It is apparent from ERB’s descriptions, that the Queen of Cathne was mentally
ill. Tarzan noticed her mood swing — soft and passionate one moment, cold
and cruel the next. Nemone felt that the life of Belthar, her favorite
hunting lion, was somehow supernaturally linked to hers, and that when
he died, so would she. When Belthar was killed by Jad-bal-ja on the Field
of Lions, Nemone’s madness required her death as well, and she obliged
it. That her mental illness was hereditary and carried a predisposition
for self-destruction was confirmed in “Tarzan the Magnificent.”
In that story, Tarzan returned to Cathne and saw Nemone’s successor, her
brother Alextar, fall prey to the same madness. After Tarzan led revolutionaries
to the throne room, the King went berserk.
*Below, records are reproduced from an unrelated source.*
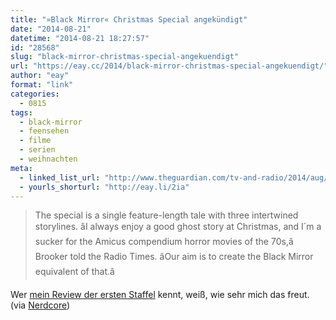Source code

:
 ```yaml
---
title: "»Black Mirror« Christmas Special angekündigt"
date: "2014-08-21"
datetime: "2014-08-21 18:27:57"
id: "28568"
slug: "black-mirror-christmas-special-angekuendigt"
url: "https://eay.cc/2014/black-mirror-christmas-special-angekuendigt/"
author: "eay"
format: "link"
categories:
  - 0815
tags:
  - black-mirror
  - feensehen
  - filme
  - serien
  - weihnachten
meta:
  - linked_list_url: "http://www.theguardian.com/tv-and-radio/2014/aug/21/charlie-brooker-black-mirror-christmas-special-channel-4"
  - yourls_shorturl: "http://eay.li/2ia"
---
```


> The special is a single feature-length tale with three intertwined storylines. âI always enjoy a good ghost story at Christmas, and I´m a sucker for the Amicus compendium horror movies of the 70s,â Brooker told the Radio Times. âOur aim is to create the Black Mirror equivalent of that.â

Wer [mein Review der ersten Staffel](//eay.cc/2012/black-mirror/) kennt, weiß, wie sehr mich das freut. (via [Nerdcore](http://www.crackajack.de/2014/08/21/black-mirror-christmas-special/))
“He broke into maniacal laughter, while those in the
room stood stunned and silent; then, as quickly as he had done before,
he paced the point of his sword at his heart and threw himself upon it.
Thus died Alextar, the last of the mad rulers of Cathne.”
Another ERB character whose madness led to suicide was
Orthis in Part 1 of “The Moon Maid.” When Julian 5th and Orthis
met in a decisive air battle, the fate of the human race was to be decided,
as was the private feud between the two leaders. For Orthis, the latter
was the most important, and so he was willing to kill himself if that’s
what it took to kill Julian. After Julian fought his way to the deck of
Orthis’ ship, Orthis destroyed them both. He pulled a lever on his control
board, and the resulting explosion sent both ships plummeting to the ocean
below.
Despite the suicides of Nemone, Alextar, and Orthis, it
should be noted that, while there are plenty of madmen to be found in ERB’s
stories, very few of them died at their own hands. Most had their evil
lives taken from them unwillingly by a Burroughs protagonist or in some
other way designed by ERB to show the triumph of good over evil. ERB occasionally
used the suicide theme more extensively and more consistently in other
areas.
A Fate Worse Than Death
While ERB did have a number of his characters actually
take their own lives, as Nemone did, his more common use of the suicide
theme was the prospect of the act, rather than the deed itself. For instance,
all Burroughs readers are familiar with the heroine’s vow to kill herself
rather than suffer sexual defilement. ERB used the “fate worse than death”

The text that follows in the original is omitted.